11. SIR MATTHEW HALE.

SIR MATTHEW HALE, lord chief-justice of England, was born in Gloucestershire, in the year 1609. Before he was six years old he lost both his parents; but, by the care of a judicious guardian, great attention was paid to his education. When he had completed his studies at Oxford he quitted the university, with an intention of going into the army; but, on the persuasion of Sergeant Glanvill, he entered at Lincoln's Inn, and with great vigour, and almost unexampled application, bent his mind to the studies of his profession.

In early life he was fond of company, and fell into many levities and extravagancies. But this propensity and conduct were corrected by a circumstance that made a considerable impression on his mind during the rest of his life. Being one day in company with other young men, one of the party, through excess of wine, fell down apparently dead at their feet. Young Hale was so affected on this occasion that he immediately retired to another room, and, shutting the door, fell on his knees, and prayed earnestly to God that his friend might be restored to life, and that he himself might be pardoned for having given countenance to so much excess. At the same time, he made a solemn vow that he would never again keep company in that manner, nor "drink a health" while he lived. His friend recovered, and Hale religiously observed his vow. After this event there was an entire change in his disposition: he forsook all dissipated company, and was careful to divide his time between the duties of religion and the studies of his profession. He became remarkable for a grave and exemplary deportment, great moderation of temper, and a religious tenderness of spirit; and these

virtues appear to have accompanied him through, the whole of his life.

This eminent and virtuous man possessed uninterrupted health till near the sixty-sixth year of his age.
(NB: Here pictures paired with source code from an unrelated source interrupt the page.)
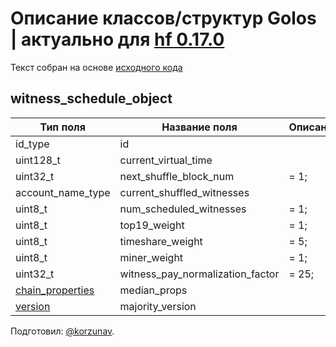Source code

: # Описание классов/структур Golos | актуально для [hf 0.17.0](https://github.com/GolosChain/golos/releases/tag/v0.17.0)
Текст собран на основе [исходного кода](https://github.com/GolosChain/golos/tree/master/libraries/chain/include/golos/chain/witness_objects.hpp)

## witness_schedule_object


|Тип поля|Название поля|Описание|
|--------|-------------|--------|
|id_type|id||
|uint128_t|current_virtual_time||
|uint32_t|next_shuffle_block_num|= 1;|
|account_name_type|current_shuffled_witnesses||
|uint8_t|num_scheduled_witnesses|= 1;|
|uint8_t|top19_weight|= 1;|
|uint8_t|timeshare_weight|= 5;|
|uint8_t|miner_weight|= 1;|
|uint32_t|witness_pay_normalization_factor|= 25;|
|[chain_properties](chain_properties.md)|median_props||
|[version](version.md)|majority_version||

Подготовил: [@korzunav](https://golos.io/@korzunav).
At this period he was affected with an indisposition, which, in a short time, greatly impaired his strength; and he found himself so unfit to discharge the duty of justice of the king's bench that he was obliged to resign the office. "He continued, however," says Bishop Burnet, "to retire frequently for his devotions and studies. As long as he could go himself he went regularly to his retirement; and when his infirmities increased, so that he was not able to walk to the place, he made his servants carry him thither in a chair. At last, as the winter came on, he saw, with great joy, his deliverance approaching; for besides his being weary of the world, and his longings for the blessedness of another state, his pains increased so much that no patience inferior to his could have borne them without great uneasiness of mind. Yet he expressed, to the last, such submission to the will of God, and so equal a temper, that the powerful effects of Christianity were evident in the support which he derived from it under so heavy a load.

"He continued to enjoy the free use of his reason and senses to the latest moment of life. This he had often and earnestly prayed for during his last sickness. When his voice was so sunk that he could not be heard, his friends perceived, by the almost constant lifting up of his eyes and hands, that he was still aspiring toward that blessed state, of which he was now to be speedily possessed. He had no struggles, nor seemed to be in any pangs in his last moments. He breathed out his righteous and pious soul in peace."